Something happened the other night which reminded me once again of my favourite newspaper story. It concerns a legendary autocratic editor who, close to deadline, summoned one of his staff down to the print room (this was a long time ago).
He waited for a few minutes with increasing irritation before he rang upstairs, demanding to know where the hapless underling was. He was told that, in his determination to get to there as quickly as possible, the young man had fallen down a flight of stairs and it looked as if he had broken a leg. The editor slammed down the phone. "Why does this always happen to me?" he screamed.
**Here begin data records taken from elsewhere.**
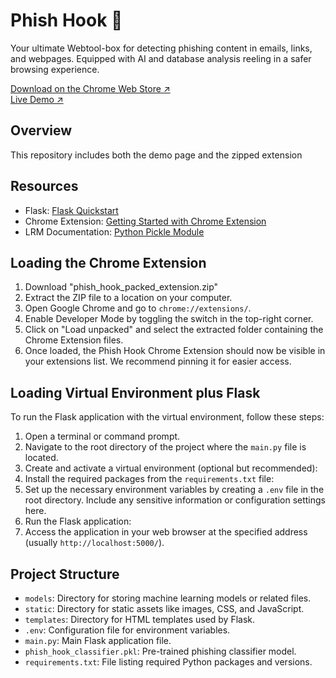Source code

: # Phish Hook 🎣
Your ultimate Webtool-box for detecting phishing content in emails, links, and webpages. Equipped with AI and database analysis reeling in a safer browsing experience.

<a href="https://chromewebstore.google.com/detail/phish-hook/dnccehgmfddepoddigbbnjcjjddkieik" target="_blank">Download on the Chrome Web Store ↗</a>
<br>
<a href="https://ezipor.pythonanywhere.com/" target="_blank">Live Demo ↗</a>

## Overview
This repository includes both the demo page and the zipped extension

## Resources
- Flask: [Flask Quickstart](https://flask.palletsprojects.com/en/3.0.x/quickstart/#a-minimal-application)
- Chrome Extension: [Getting Started with Chrome Extension](https://developer.chrome.com/docs/extensions/get-started/)
- LRM Documentation: [Python Pickle Module](https://docs.python.org/3/library/pickle.html)

## Loading the Chrome Extension
1. Download "phish_hook_packed_extension.zip"
2. Extract the ZIP file to a location on your computer.
3. Open Google Chrome and go to `chrome://extensions/`.
4. Enable Developer Mode by toggling the switch in the top-right corner.
5. Click on "Load unpacked" and select the extracted folder containing the Chrome Extension files.
6. Once loaded, the Phish Hook Chrome Extension should now be visible in your extensions list. We recommend pinning it for easier access.

## Loading Virtual Environment plus Flask
To run the Flask application with the virtual environment, follow these steps:

1. Open a terminal or command prompt.
2. Navigate to the root directory of the project where the `main.py` file is located.
3. Create and activate a virtual environment (optional but recommended):
4. Install the required packages from the `requirements.txt` file:
5. Set up the necessary environment variables by creating a `.env` file in the root directory. Include any sensitive information or configuration settings here.
6. Run the Flask application:
7. Access the application in your web browser at the specified address (usually `http://localhost:5000/`).

## Project Structure
- `models`: Directory for storing machine learning models or related files.
- `static`: Directory for static assets like images, CSS, and JavaScript.
- `templates`: Directory for HTML templates used by Flask.
- `.env`: Configuration file for environment variables.
- `main.py`: Main Flask application file.
- `phish_hook_classifier.pkl`: Pre-trained phishing classifier model.
- `requirements.txt`: File listing required Python packages and versions.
I was among thousands of people whose journey was horribly delayed by what was at first called an incident on the line, and then a fatality, and then – more accurately – "a person hit by a train at Hayes". It was later classed as a "non-suspicious incident" involving a 58-year-old man from Southall, leaving us to form our own conclusions.
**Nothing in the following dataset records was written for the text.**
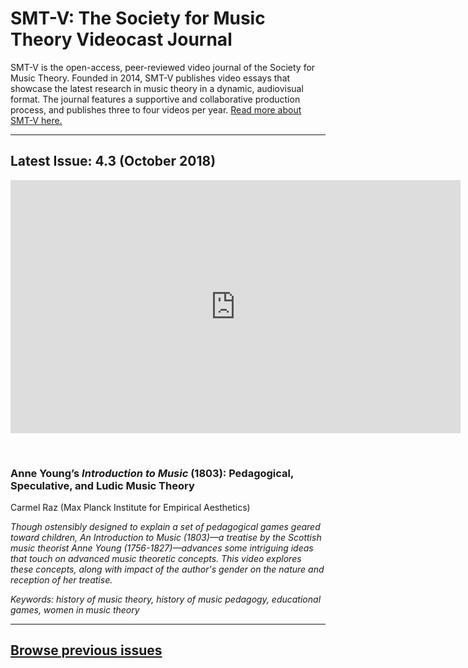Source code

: # SMT-V: The Society for Music Theory Videocast Journal

SMT-V is the open-access, peer-reviewed video journal of the Society for Music Theory. Founded in 2014, SMT-V publishes video essays that showcase the latest research in music theory in a dynamic, audiovisual format. The journal features a supportive and collaborative production process, and publishes three to four videos per year. [Read more about SMT-V here.](about)

<hr>

## Latest Issue: 4.3 (October 2018)

<div class="intrinsic-container intrinsic-container-16x9">
<center><iframe src="https://player.vimeo.com/video/278578821" width="720" height="405" frameborder="0" webkitallowfullscreen mozallowfullscreen allowfullscreen></iframe></center>
</div><p>&nbsp;</p>

### Anne Young’s *Introduction to Music* (1803): Pedagogical, Speculative, and Ludic Music Theory
Carmel Raz (Max Planck Institute for Empirical Aesthetics)

*Though ostensibly designed to explain a set of pedagogical games geared toward children, An Introduction to Music (1803)—a treatise by the Scottish music theorist Anne Young (1756-1827)—advances some intriguing ideas that touch on advanced music theoretic concepts. This video explores these concepts, along with impact of the author's gender on the nature and reception of her treatise.*

*Keywords: history of music theory, history of music pedagogy, educational games, women in music theory*
<hr>

## [Browse previous issues](archives)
The incident caused chaos for huge numbers of commuters, who returned home in time for Newsnight rather than the early evening news. "Why does it always happen to us?" we all thought, with scarcely a nano-second of consideration for the person propelled to such a desperate measure, or indeed the train driver who was the unwilling participant in this awful human drama, or the workers from the emergency services who have to attend the scene.
There were some Heathrow-bound passengers who were destined to miss flights, and it was easy to understand their annoyance, but for most of us it was nothing more than a relatively minor inconvenience. Since when did we become so self-important, so convinced that everything we do is of the utmost value, that any interruption to our progress is regarded as an affront?
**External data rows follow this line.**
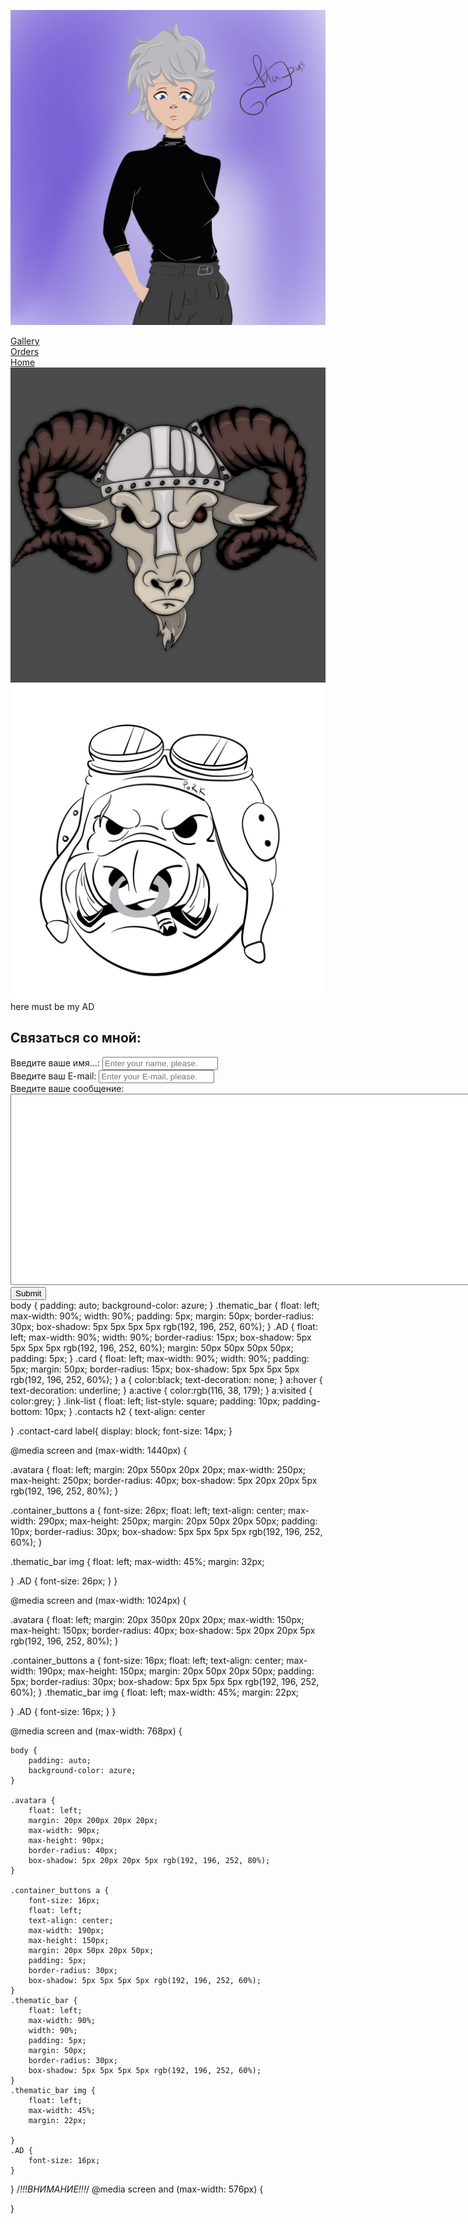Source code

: <html lang="en">
<head>
    <meta charset="UTF-8">
    <title> Maria The Illustrator</title>
    <link rel="stylesheet" href="style mari.css">
</head>
<body>


<a href="Masha's home page.html"  target="_self"><img src="avatara.jpg" alt="here must be my avatar" class="avatara"></a>

<div class="container_buttons">
    <a href="Gallery.html" target="_blank">Gallery</a>
</div>
<div class="container_buttons">
    <a href="Orders.html" target="_blank">Orders</a>
</div>
<div class="container_buttons">
    <a href="Masha's home page.html" target="_blank">Home</a>
</div>

<div class="thematic_bar">
    <img src="козёл-шлем.jpg">
    <img src="свин-шлем.jpg">
</div>
<div class="AD">
    here must be my AD
</div>
    <div class="card">

<div class="contacts">
    <h2>Связаться со мной:</h2>
    <form action="/">
    <div class="contact-card">
    <label for="name">Введите ваше имя...:</label>
    <input type="text" id="name" placeholder="Enter your name, please.">
</div>

<div class="contact-card">
    <label for="email">Введите ваш E-mail:</label>
    <input type="text" id="email" placeholder="Enter your E-mail, please.">
</div>

<div class="contact-card">
    <label for="text"> Введите ваше сообщение:</label>
        <br>
    <textarea id="text" cols="100" rows="20"></textarea>
</div>
    <input type="submit" value="Submit">
    </form>
</body>
</html>
body {
    padding: auto;
    background-color: azure;
}
.thematic_bar {
    float: left;
    max-width: 90%;
    width: 90%;
    padding: 5px;
    margin: 50px;
    border-radius: 30px;
    box-shadow: 5px 5px 5px 5px rgb(192, 196, 252, 60%);
}
.AD {
    float: left;
    max-width: 90%;
    width: 90%;
    border-radius: 15px;
    box-shadow: 5px 5px 5px 5px rgb(192, 196, 252, 60%);
    margin: 50px 50px 50px 50px;
    padding: 5px;
}
.card {
    float: left;
    max-width: 90%;
    width: 90%;
    padding: 5px;
    margin: 50px;
    border-radius: 15px;
    box-shadow: 5px 5px 5px 5px rgb(192, 196, 252, 60%);
}
a {
    color:black;
    text-decoration: none;
}
a:hover {
    text-decoration: underline;
}
a:active {
    color:rgb(116, 38, 179);
}
a:visited {
    color:grey;
}
.link-list {
float: left;
    list-style: square;
    padding: 10px;
    padding-bottom: 10px;
}
.contacts h2 {
    text-align: center

}
.contact-card label{
display: block;
font-size: 14px;
}

@media screen and (max-width: 1440px) {

.avatara {
    float: left;
    margin: 20px 550px 20px 20px;
    max-width: 250px;
    max-height: 250px;
    border-radius: 40px;
    box-shadow: 5px 20px 20px 5px rgb(192, 196, 252, 80%);
}

.container_buttons a {
    font-size: 26px;
    float: left;
    text-align: center;
    max-width: 290px;
    max-height: 250px;
    margin: 20px 50px 20px 50px;
    padding: 10px;
    border-radius: 30px;
    box-shadow: 5px 5px 5px 5px rgb(192, 196, 252, 60%);
}

.thematic_bar img {
    float: left;
    max-width: 45%;
    margin: 32px;
    
}
.AD {
    font-size: 26px;
}
}

@media screen and (max-width: 1024px) {

.avatara {
    float: left;
    margin: 20px 350px 20px 20px;
    max-width: 150px;
    max-height: 150px;
    border-radius: 40px;
    box-shadow: 5px 20px 20px 5px rgb(192, 196, 252, 80%);
}

.container_buttons a {
    font-size: 16px;
    float: left;
    text-align: center;
    max-width: 190px;
    max-height: 150px;
    margin: 20px 50px 20px 50px;
    padding: 5px;
    border-radius: 30px;
    box-shadow: 5px 5px 5px 5px rgb(192, 196, 252, 60%);
}
.thematic_bar img {
    float: left;
    max-width: 45%;
    margin: 22px;
    
}
.AD {
    font-size: 16px;
}
}

@media screen and (max-width: 768px) {

    body {
        padding: auto;
        background-color: azure;
    }
    
    .avatara {
        float: left;
        margin: 20px 200px 20px 20px;
        max-width: 90px;
        max-height: 90px;
        border-radius: 40px;
        box-shadow: 5px 20px 20px 5px rgb(192, 196, 252, 80%);
    }
    
    .container_buttons a {
        font-size: 16px;
        float: left;
        text-align: center;
        max-width: 190px;
        max-height: 150px;
        margin: 20px 50px 20px 50px;
        padding: 5px;
        border-radius: 30px;
        box-shadow: 5px 5px 5px 5px rgb(192, 196, 252, 60%);
    }
    .thematic_bar {
        float: left;
        max-width: 90%;
        width: 90%;
        padding: 5px;
        margin: 50px;
        border-radius: 30px;
        box-shadow: 5px 5px 5px 5px rgb(192, 196, 252, 60%);
    }
    .thematic_bar img {
        float: left;
        max-width: 45%;
        margin: 22px;
        
    }
    .AD {
        font-size: 16px;
    }
}
            /*!!!ВНИМАНИЕ!!!*/
@media screen and (max-width: 576px) {
    
}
There is something about a train delay that brings out the worst in us, and as I stood all the way from Paddington to Reading in conditions that the Indian railways would regard as uncomfortable, I found that I was cursing the repeated announcement about the reason for our delay. And then I started thinking about the fatality itself.
So widespread is the problem that the train companies, in conjunction with The Samaritans, have produced a report called "Reducing Suicides at Railway Stations".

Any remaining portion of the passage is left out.